> Task
Report back each line of the records that contains the string "some".

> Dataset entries
::::::::

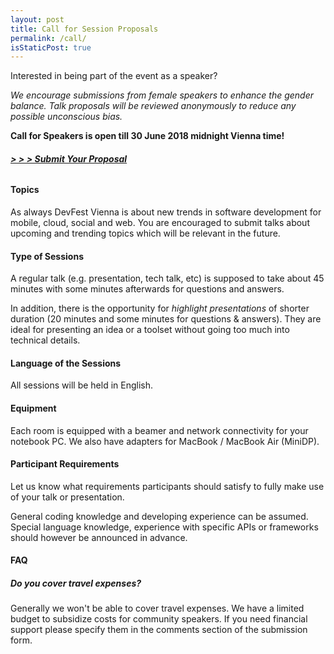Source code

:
 ```yaml
---
layout: post
title: Call for Session Proposals
permalink: /call/
isStaticPost: true
---
```


Interested in being part of the event as a speaker?

_We encourage submissions from female speakers to enhance the gender balance.
Talk proposals will be reviewed anonymously to reduce any possible unconscious bias._

**Call for Speakers is open till 30 June 2018 midnight Vienna time!**

###### **[&gt; &gt; &gt; Submit Your Proposal](https://cfp.gdg-vienna.at)** ######

#### Topics ####

As always DevFest Vienna is about new trends in software development for mobile, cloud, social and web.
You are encouraged to submit talks about upcoming and trending topics which will be relevant in the future.

#### Type of Sessions ####

A regular talk (e.g. presentation, tech talk, etc) is supposed
to take about 45 minutes with some minutes afterwards for
questions and answers.

In addition, there is the opportunity for _highlight presentations_
of shorter duration (20 minutes and some minutes for questions & answers).
They are ideal for presenting an idea or a toolset without going
too much into technical details.

#### Language of the Sessions ####

All sessions will be held in English.

#### Equipment ####

Each room is equipped with a beamer and network connectivity for your
notebook PC.
We also have adapters for MacBook / MacBook Air (MiniDP).

#### Participant Requirements ####

Let us know what requirements participants should satisfy to fully
make use of your talk or presentation.

General coding knowledge and developing experience can be assumed.
Special language knowledge, experience with specific APIs or
frameworks should however be announced in advance.

#### FAQ ####

##### Do you cover travel expenses? #####

Generally we won't be able to cover travel expenses.
We have a limited budget to subsidize costs for community speakers.
If you need financial support please specify them in the comments section of the submission form.

<img class="img-responsive feature-image" src="{{ site.baseurl }}/img/posts/call.jpg" style="display:none">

::::::::

> Worked solution
to take about 45 minutes with some minutes afterwards for
of shorter duration (20 minutes and some minutes for questions & answers).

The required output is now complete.